▸ TASK DESCRIPTION
Read through the entries below and return each line with the word "Frameworks".
RECORDS FOR THIS EXERCISE below:
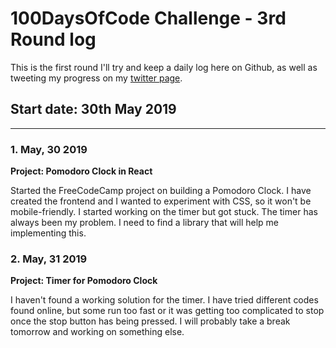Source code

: # 100DaysOfCode Challenge - 3rd Round log

This is the first round I'll try and keep a daily log here on Github, as well as tweeting my progress on my [twitter page](https://twitter.com/ValeriaRagonese).

## Start date: 30th May 2019
------

### 1. May, 30 2019
**Project: Pomodoro Clock in React**


Started the FreeCodeCamp project on building a Pomodoro Clock. I have created the frontend and I wanted to experiment with CSS, so it won't be mobile-friendly. I started working on the timer but got stuck. The timer has always been my problem. I need to find a library that will help me implementing this.



### 2. May, 31 2019
**Project: Timer for Pomodoro Clock**

I haven't found a working solution for the timer. I have tried different codes found online, but some run too fast or it was getting too complicated to stop once the stop button has being pressed.
I will probably take a break tomorrow and working on something else.
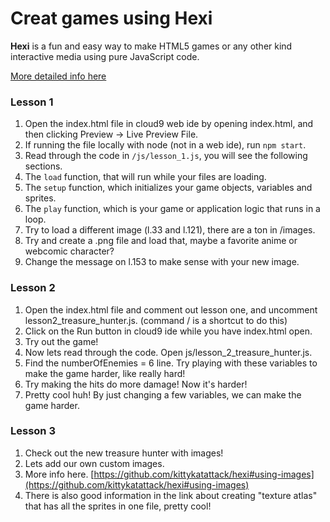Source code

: Creat games using Hexi
====

**Hexi** is a fun and easy way to make HTML5 games or any other
kind interactive media using pure JavaScript code.

[More detailed info here](https://github.com/kittykatattack/hexi)

### Lesson 1

1. Open the index.html file in cloud9 web ide by opening index.html, and then clicking Preview -> Live Preview File.
1. If running the file locally with node (not in a web ide), run `npm start`.
1. Read through the code in `/js/lesson_1.js`, you will see the following sections.
1. The `load` function, that will run while your files are loading.
1. The `setup` function, which initializes your game objects, variables and sprites.
1. The `play` function, which is your game or application logic that runs in a loop.
1. Try to load a different image (l.33 and l.121), there are a ton in /images.
1. Try and create a .png file and load that, maybe a favorite anime or webcomic character?
1. Change the message on l.153 to make sense with your new image.

### Lesson 2

1. Open the index.html file and comment out lesson one, and uncomment lesson2_treasure_hunter.js. (command / is a shortcut to do this)
1. Click on the Run button in cloud9 ide while you have index.html open.
1. Try out the game!
1. Now lets read through the code. Open js/lesson_2_treasure_hunter.js.
1. Find the numberOfEnemies = 6 line. Try playing with these variables to make the game harder, like really hard!
1. Try making the hits do more damage! Now it's harder!
1. Pretty cool huh! By just changing a few variables, we can make the game harder.

### Lesson 3

1. Check out the new treasure hunter with images!
1. Lets add our own custom images.
1. More info here. [https://github.com/kittykatattack/hexi#using-images](https://github.com/kittykatattack/hexi#using-images)
1. There is also good information in the link about creating "texture atlas" that has all the sprites in one file, pretty cool!
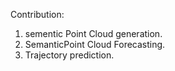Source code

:Contribution:
1. sementic Point Cloud generation.
2. SemanticPoint Cloud Forecasting.
3. Trajectory prediction.
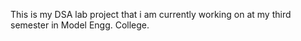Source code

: This is my DSA lab project that i am currently working on at my third semester in Model Engg. College.
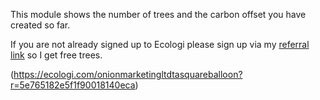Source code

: This module shows the number of trees and the carbon offset you have created so far.

If you are not already signed up to Ecologi please sign up via my [referral link](https://ecologi.com/onionmarketingltdtasquareballoon?r=5e765182e5f1f90018140eca) so I get free trees.

(https://ecologi.com/onionmarketingltdtasquareballoon?r=5e765182e5f1f90018140eca)
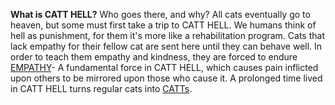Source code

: **What is CATT HELL?** Who goes there, and why?
All cats eventually go to heaven, but some must first take a trip to CATT HELL. We humans think of hell as punishment, for them it's more like a rehabilitation program. Cats that lack empathy for their fellow cat are sent here until they can behave well. In order to teach them empathy and kindness, they are forced to endure [EMPATHY](EMPATHY.md)- A fundamental force in CATT HELL, which causes pain inflicted upon others to be mirrored upon those who cause it. A prolonged time lived in CATT HELL turns regular cats into [CATTs](CATTs.md).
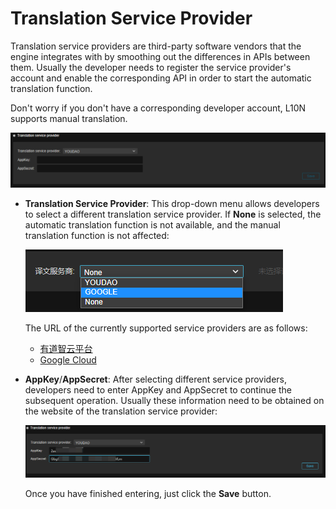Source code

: # Translation Service Provider

Translation service providers are third-party software vendors that the engine integrates with by smoothing out the differences in APIs between them. Usually the developer needs to register the service provider's account and enable the corresponding API in order to start the automatic translation function.

Don't worry if you don't have a corresponding developer account, L10N supports manual translation.

![service](translation-service/overview.png)

- **Translation Service Provider**: This drop-down menu allows developers to select a different translation service provider. If **None** is selected, the automatic translation function is not available, and the manual translation function is not affected:

    ![select](translation-service/select.png)

    The URL of the currently supported service providers are as follows:

    - [有道智云平台](https://ai.youdao.com/gw.s#/)
    - [Google Cloud](https://cloud.google.com)

- **AppKey**/**AppSecret**: After selecting different service providers, developers need to enter AppKey and AppSecret to continue the subsequent operation. Usually these information need to be obtained on the website of the translation service provider:

    ![key](translation-service/youdao.png)

    Once you have finished entering, just click the **Save** button.
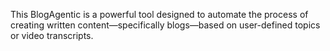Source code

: This BlogAgentic is a powerful tool designed to automate the process of creating written content—specifically blogs—based on user-defined topics or video transcripts. 
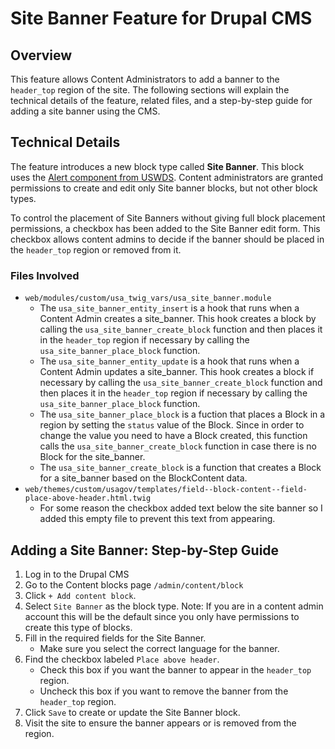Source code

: # Site Banner Feature for Drupal CMS

## Overview
This feature allows Content Administrators to add a banner to the `header_top` region of the site. The following sections will explain the technical details of the feature, related files, and a step-by-step guide for adding a site banner using the CMS.

## Technical Details

The feature introduces a new block type called **Site Banner**. This block uses the [Alert component from USWDS](https://designsystem.digital.gov/components/alert/). Content administrators are granted permissions to create and edit only Site banner blocks, but not other block types.

To control the placement of Site Banners without giving full block placement permissions, a checkbox has been added to the Site Banner edit form. This checkbox allows content admins to decide if the banner should be placed in the `header_top` region or removed from it.

### Files Involved
- `web/modules/custom/usa_twig_vars/usa_site_banner.module`
  - The `usa_site_banner_entity_insert` is a hook that runs when a Content Admin creates a site_banner. This hook creates a block by calling the `usa_site_banner_create_block` function and then places it in the `header_top` region if necessary by calling the `usa_site_banner_place_block` function.
  - The `usa_site_banner_entity_update` is a hook that runs when a Content Admin updates a site_banner. This hook creates a block if necessary by calling the `usa_site_banner_create_block` function and then places it in the `header_top` region if necessary by calling the `usa_site_banner_place_block` function.
  - The `usa_site_banner_place_block` is a fuction that places a Block in a region by setting the `status` value of the Block. Since in order to change the value you need to have a Block created, this function calls the `usa_site_banner_create_block` function in case there is no Block for the site_banner.
  - The `usa_site_banner_create_block` is a function that creates a Block for a site_banner based on the BlockContent data.
- `web/themes/custom/usagov/templates/field--block-content--field-place-above-header.html.twig`
  - For some reason the checkbox added text below the site banner so I added this empty file to prevent this text from appearing.

## Adding a Site Banner: Step-by-Step Guide

1. Log in to the Drupal CMS
2. Go to the Content blocks page `/admin/content/block`
3. Click `+ Add content block`.
4. Select `Site Banner` as the block type.
   Note: If you are in a content admin account this will be the default since you only have permissions to create this type of blocks.
5. Fill in the required fields for the Site Banner.
   - Make sure you select the correct language for the banner.
6. Find the checkbox labeled `Place above header`.
   - Check this box if you want the banner to appear in the `header_top` region.
   - Uncheck this box if you want to remove the banner from the `header_top` region.
7. Click `Save` to create or update the Site Banner block.
8. Visit the site to ensure the banner appears or is removed from the region.
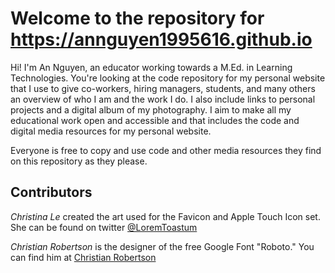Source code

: # Welcome to the repository for https://annguyen1995616.github.io

Hi! I'm An Nguyen, an educator working towards a M.Ed. in Learning Technologies. You're looking at the code repository for my personal website that I use to give co-workers, hiring managers, students, and many others an overview of who I am and the work I do. I also include links to personal projects and a digital album of my photography. I aim to make all my educational work open and accessible and that includes the code and digital media resources for my personal website. 

Everyone is free to copy and use code and other media resources they find on this repository as they please.

## Contributors

*Christina Le* created the art used for the Favicon and Apple Touch Icon set. She can be found on twitter [@LoremToastum](https://twitter.com/LoremToastum)

*Christian Robertson* is the designer of the free Google Font "Roboto." You can find him at [Christian Robertson](http://christianrobertson.com)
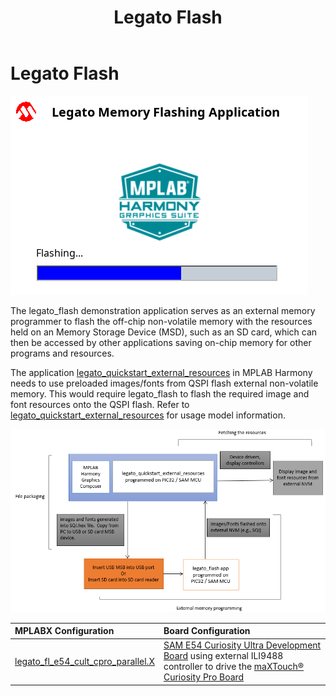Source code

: ﻿---
parent: Example Applications
title: Legato Flash
nav_order: 1
---

# Legato Flash

![](./../../docs/html/legato_flash.png)

The legato_flash demonstration application serves as an external memory programmer to flash the off-chip non-volatile memory with the resources held on an Memory Storage Device (MSD), such as an SD card, which can then be accessed by other applications saving on-chip memory for other programs and resources.

The application [legato_quickstart_external_resources](../legato_quickstart_ext_res/readme.md) in MPLAB Harmony needs to use preloaded images/fonts from QSPI flash external non-volatile memory. This would require legato_flash to flash the required image and font resources onto the QSPI flash. Refer to [legato_quickstart_external_resources](../legato_quickstart_ext_res/readme.md) for usage model information.

![](./../../docs/html/external_resources_flash_reader_diagram.png)

|MPLABX Configuration|Board Configuration|
|:-------------------|:------------------|
| [legato_fl_e54_cult_cpro_parallel.X](firmware/legato_fl_e54_cult_cpro_parallel.X/readme.md)| [SAM E54 Curiosity Ultra Development Board](https://www.microchip.com/Developmenttools/ProductDetails/DM320210) using external ILI9488 controller to drive the [maXTouch® Curiosity Pro Board](https://www.microchip.com/Developmenttools/ProductDetails/AC320007) |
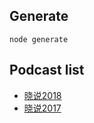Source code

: ## Generate

`node generate`

## Podcast list

- [晓说2018](https://raw.githubusercontent.com/fuermosi777/podcast/master/dist/xiaoshuo2018.xml)
- [晓说2017](https://raw.githubusercontent.com/fuermosi777/podcast/master/dist/xiaoshuo2017.xml)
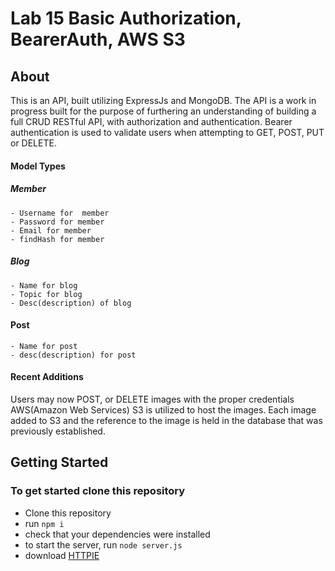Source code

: # Lab 15 Basic Authorization, BearerAuth, AWS S3

## About
  This is an API, built utilizing ExpressJs and  MongoDB. The API is a work in progress built for the purpose of furthering an understanding of building a full CRUD RESTful API, with authorization and authentication. Bearer authentication is used to validate users when attempting to GET, POST, PUT or DELETE.

  #### Model Types
  ##### Member
    - Username for  member
    - Password for member
    - Email for member
    - findHash for member

  ##### Blog
    - Name for blog
    - Topic for blog
    - Desc(description) of blog

  #### Post
    - Name for post
    - desc(description) for post

#### Recent Additions
  Users may now POST, or DELETE images with the proper credentials
  AWS(Amazon Web Services) S3 is utilized to host the images. Each image added to S3 and the reference to the image is held in the database that was previously established.

## Getting Started
### To get started clone this repository
  - Clone this repository
  - run `npm i`
  - check that your dependencies were installed
  - to start the server, run `node server.js`
  - download [HTTPIE](http://httpie.org)
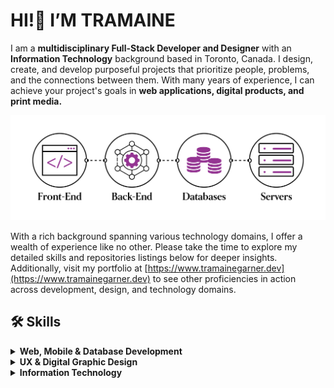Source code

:# HI!👋 I’M TRAMAINE 

I am a **multidisciplinary Full-Stack Developer and Designer** with an **Information Technology** background based in Toronto, Canada. I design, create, and develop purposeful projects that prioritize people, problems, and the connections between them. With many years of experience, I can achieve your project's goals in **web applications, digital products, and print media.**

![My Profile Picture](https://github.com/tramainegarner/tramainegarner/blob/main/TramaineGarner_FullStackDeveloper.png)

With a rich background spanning various technology domains, I offer a wealth of experience like no other. Please take the time to explore my detailed skills and repositories listings below for deeper insights. Additionally, visit my portfolio at [https://www.tramainegarner.dev](https://www.tramainegarner.dev) to see other proficiencies in action across development, design, and technology domains.

## 🛠️ Skills
<details>
<summary><strong>Web, Mobile & Database Development</strong></summary>

- **Markup Languages:** HTML • DTD • XML • XSD • XSL • XSLT • SVG 
- **Query Languages:** XQuery • XPath
- **Styling & Preprocessor Languages:** CSS • Sass • Less
- **Programming Languages:** JavaScript (ES6+) • TypeScript • Java • Kotlin • PHP • Python • Ruby • C • C++ • Bash • Swift • Dart
- **Web Development Frameworks:** Angular2+ • Django • Express • Laravel • Vue • Rails
- **UI Frameworks:** SwiftUI • UIKit • Bootstrap • Flutter (**SDK**) • React Native
- **Libraries:** React • jQuery
- **Software Stacks:** LAMP • MEAN • MERN • MEVN
- **Databases:** NoSQL • MongoDB • SQL • MySQL • PostgreSQL
- **CMS:** WordPress

</details>

<details>
<summary><strong>UX & Digital Graphic Design</strong></summary>

- **Design Tools:** Pen & Paper • Box Cutter • Sketch • Figma • Miro • Hotjar
- **Adobe CC:** Photoshop® • Illustrator® • InDesign® • Dreamweaver • Dimension® • Aero® • After Effects® • Premiere Pro®
- **Design Deliverables:** User Interviews & Focus Groups • Competitive Audit • Diary Studies • Personas • User Stories • Use Cases and Scenarios • Task Analysis • Taxonomies • Content Audit • Heuristic Analysis • Accessibility Analysis • Mental Models • Ideation Sketches • Mood Boards • Wireframes • Mock-ups • Prototypes • Pattern Libraries & Design Systems • Sitemaps • Card Sorting • Usability Testing • A/B Testing • Eye Tracking • Quantitative Surveys • Task Flows • Storyboards • Journey Maps

</details>

<details>
<summary><strong>Information Technology</strong></summary>

- **DevOps & Tools:** CI/CD pipelines • Git & GitHub • npm • pip • yarn • Jenkins
- **Operating System:** Linux (Ubuntu, Red Hat, Gentoo) • Windows Server • macOS
- **Networking:** TCP/IP • UDP • HTTP • HTTPS • FTPS • SFTP • SMTP • POP3 • IMAP • DNS • DHCP • VPNs • VLANs • STP
- **Security & Automation:** Cybersecurity principles • SSL/TLS • Bash scripting, Python scripting for automation

</details>
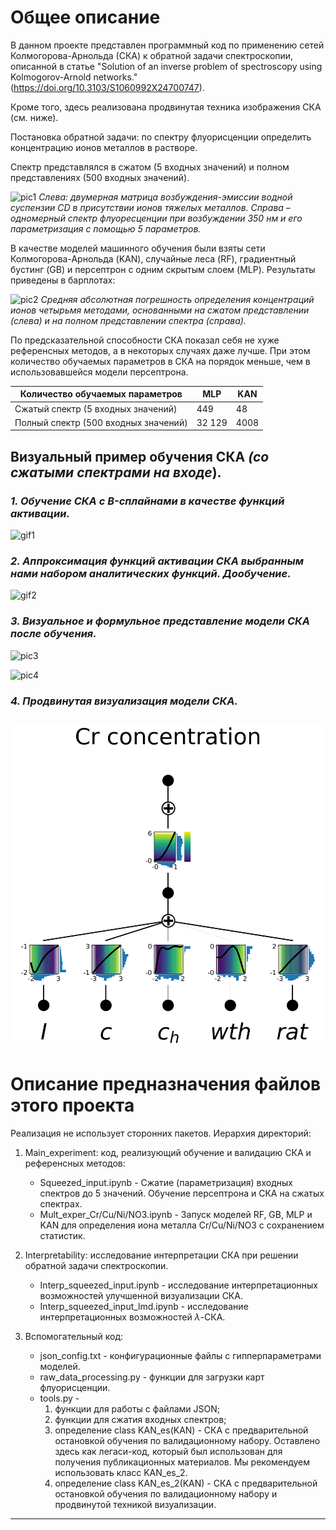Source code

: # Общее описание 
В данном проекте представлен программный код по применению сетей Колмогорова-Арнольда (СКА) к обратной задачи спектроскопии, описанной в статье "Solution of an inverse problem of spectroscopy using Kolmogorov-Arnold networks." (https://doi.org/10.3103/S1060992X24700747).

Кроме того, здесь реализована продвинутая техника изображения СКА (см. ниже).

Постановка обратной задачи: по спектру флуорисценции определить концентрацию ионов металлов в растворе.

Спектр представлялся в сжатом (5 входных значений) и полном представлениях (500 входных значений).

![pic1](/Pictures/Pic1.png)
*Слева: двумерная матрица возбуждения-эмиссии водной суспензии CD в присутствии ионов тяжелых металлов. 
Справа – одномерный спектр флуоресценции при возбуждении 350 нм и его параметризация с помощью 5 параметров.*

В качестве моделей машинного обучения были взяты сети Колмогорова-Арнольда (KAN), случайные леса (RF), градиентный бустинг (GB) и персептрон с одним скрытым слоем (MLP).
Результаты приведены в барплотах:

![pic2](/Pictures/Pic2.png)
*Средняя абсолютная погрешность определения концентраций ионов четырьмя методами, основанными на сжатом представлении (слева) и на полном представлении спектра (справа).*

По предсказательной способности СКА показал себя не хуже референсных методов, а в некоторых случаях даже лучше.
При этом количество обучаемых параметров в СКА на порядок меньше, чем в использовавшейся модели персептрона.

| Количество обучаемых параметров | MLP | KAN |
|---------------------------------| ----|-----|
| Сжатый спектр (5 входных значений) | 449 | 48 |
| Полный спектр (500 входных значений) | 32 129 | 4008 |

## Визуальный пример обучения СКА *(со сжатыми спектрами на входе*).

### *1. Обучение СКА с B-сплайнами в качестве функций активации.*

![gif1](/Pictures/gif1.gif)

### *2. Аппроксимация функций активации СКА выбранным нами набором аналитических функций. Дообучение.*

![gif2](/Pictures/gif2.gif)

### *3. Визуальное и формульное представление модели СКА после обучения.*

![pic3](/Pictures/pic3.png)

![pic4](/Pictures/pic4.png)

### *4. Продвинутая визуализация модели СКА.*

![pic5](/Pictures/pic5.png)
---
# Описание предназначения файлов этого проекта
Реализация не использует сторонних пакетов. 
Иерархия директорий: 


1) Main_experiment: код, реализующий обучение и валидацию СКА и референсных методов:
    * Squeezed_input.ipynb - Сжатие (параметризация) входных спектров до 5 значений. Обучение персептрона и СКА на сжатых спектрах.
    * Mult_exper_Cr/Cu/Ni/NO3.ipynb - Запуск моделей RF, GB, MLP и KAN для определения иона металла Cr/Cu/Ni/NO3 с сохранением статистик.


2) Interpretability: исследование интерпретации СКА при решении обратной задачи спектроскопии.
    * Interp_squeezed_input.ipynb - исследование интерпретационных возможностей улучшенной визуализации СКА.
    * Interp_squeezed_input_lmd.ipynb - исследование интерпретационных возможностей $\lambda$-СКА.


3) Вспомогательный код:
    * json_config.txt - конфигурационные файлы с гипперпараметрами моделей.
    * raw_data_processing.py - функции для загрузки карт флуорисценции.
    * tools.py - 
        1. функции для работы с файлами JSON; 
        2. функции для сжатия входных спектров;
        3. определение class KAN_es(KAN) - СКА с предварительной остановкой обучения по валидационному набору. Оставлено здесь как легаси-код, который был использован для получения публикационных материалов. Мы рекомендуем использовать класс KAN_es_2.
        4. определение class KAN_es_2(KAN) - СКА с предварительной остановкой обучения по валидационному набору и продвинутой техникой визуализации.

---
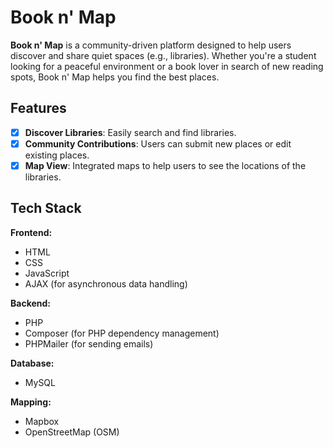 # Book n' Map

**Book n' Map** is a community-driven platform designed to help users discover and share quiet spaces (e.g., libraries). Whether you're a student looking for a peaceful environment
or a book lover in search of new reading spots, Book n' Map helps you find the best places.

## Features

- [x] **Discover Libraries**: Easily search and find libraries.
- [x] **Community Contributions**: Users can submit new places or edit existing places.
- [x] **Map View**: Integrated maps to help users to see the locations of the libraries.

## Tech Stack

**Frontend:**

- HTML
- CSS
- JavaScript
- AJAX (for asynchronous data handling)

**Backend:**

- PHP
- Composer (for PHP dependency management)
- PHPMailer (for sending emails)

**Database:**

- MySQL

**Mapping:**

- Mapbox
- OpenStreetMap (OSM)
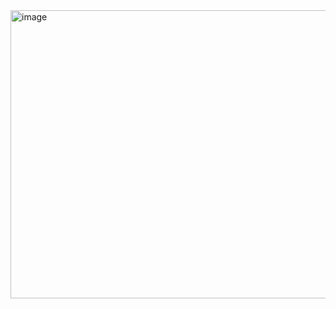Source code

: <img width="629" height="461" alt="image" src="https://github.com/user-attachments/assets/4ba403c8-18f0-4c3a-91da-291c39a8af53" />
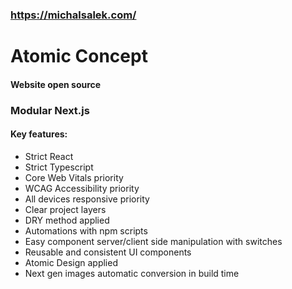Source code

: ### https://michalsalek.com/

# Atomic Concept
####  Website open source

### Modular Next.js
#### Key features:
- Strict React
- Strict Typescript
- Core Web Vitals priority
- WCAG Accessibility priority
- All devices responsive priority
- Clear project layers
- DRY method applied
- Automations with npm scripts
- Easy component server/client side manipulation with switches
- Reusable and consistent UI components
- Atomic Design applied
- Next gen images automatic conversion in build time
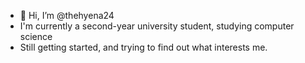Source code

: - 👋 Hi, I’m @thehyena24
- I'm currently a second-year university student, studying computer science
- Still getting started, and trying to find out what interests me.

<!---
thehyena24/thehyena24 is a ✨ special ✨ repository because its `README.md` (this file) appears on your GitHub profile.
You can click the Preview link to take a look at your changes.
--->
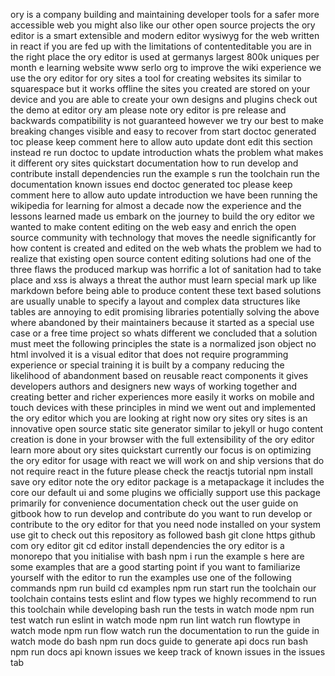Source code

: ory is a company building and maintaining developer tools for a safer more accessible web you might also like our other open source projects the ory editor is a smart extensible and modern editor wysiwyg for the web written in react if you are fed up with the limitations of contenteditable you are in the right place the ory editor is used at germanys largest 800k uniques per month e learning website www serlo org to improve the wiki experience we use the ory editor for ory sites a tool for creating websites its similar to squarespace but it works offline the sites you created are stored on your device and you are able to create your own designs and plugins check out the demo at editor ory am please note ory editor is pre release and backwards compatibility is not guaranteed however we try our best to make breaking changes visible and easy to recover from start doctoc generated toc please keep comment here to allow auto update dont edit this section instead re run doctoc to update introduction whats the problem what makes it different ory sites quickstart documentation how to run develop and contribute install dependencies run the example s run the toolchain run the documentation known issues end doctoc generated toc please keep comment here to allow auto update introduction we have been running the wikipedia for learning for almost a decade now the experience and the lessons learned made us embark on the journey to build the ory editor we wanted to make content editing on the web easy and enrich the open source community with technology that moves the needle significantly for how content is created and edited on the web whats the problem we had to realize that existing open source content editing solutions had one of the three flaws the produced markup was horrific a lot of sanitation had to take place and xss is always a threat the author must learn special mark up like markdown before being able to produce content these text based solutions are usually unable to specify a layout and complex data structures like tables are annoying to edit promising libraries potentially solving the above where abandoned by their maintainers because it started as a special use case or a free time project so whats different we concluded that a solution must meet the following principles the state is a normalized json object no html involved it is a visual editor that does not require programming experience or special training it is built by a company reducing the likelihood of abandonment based on reusable react components it gives developers authors and designers new ways of working together and creating better and richer experiences more easily it works on mobile and touch devices with these principles in mind we went out and implemented the ory editor which you are looking at right now ory sites ory sites is an innovative open source static site generator similar to jekyll or hugo content creation is done in your browser with the full extensibility of the ory editor learn more about ory sites quickstart currently our focus is on optimizing the ory editor for usage with react we will work on and ship versions that do not require react in the future please check the reactjs tutorial npm install save ory editor note the ory editor package is a metapackage it includes the core our default ui and some plugins we officially support use this package primarily for convenience documentation check out the user guide on gitbook how to run develop and contribute do you want to run develop or contribute to the ory editor for that you need node installed on your system use git to check out this repository as followed bash git clone https github com ory editor git cd editor install dependencies the ory editor is a monorepo that you initialise with bash npm i run the example s here are some examples that are a good starting point if you want to familiarize yourself with the editor to run the examples use one of the following commands npm run build cd examples npm run start run the toolchain our toolchain contains tests eslint and flow types we highly recommend to run this toolchain while developing bash run the tests in watch mode npm run test watch run eslint in watch mode npm run lint watch run flowtype in watch mode npm run flow watch run the documentation to run the guide in watch mode do bash npm run docs guide to generate api docs run bash npm run docs api known issues we keep track of known issues in the issues tab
End of RECORDS FOR THIS EXERCISE.
▸ REPLY TO THE EXERCISE
- **Web Development Frameworks:** Angular2+ • Django • Express • Laravel • Vue • Rails
- **UI Frameworks:** SwiftUI • UIKit • Bootstrap • Flutter (**SDK**) • React Native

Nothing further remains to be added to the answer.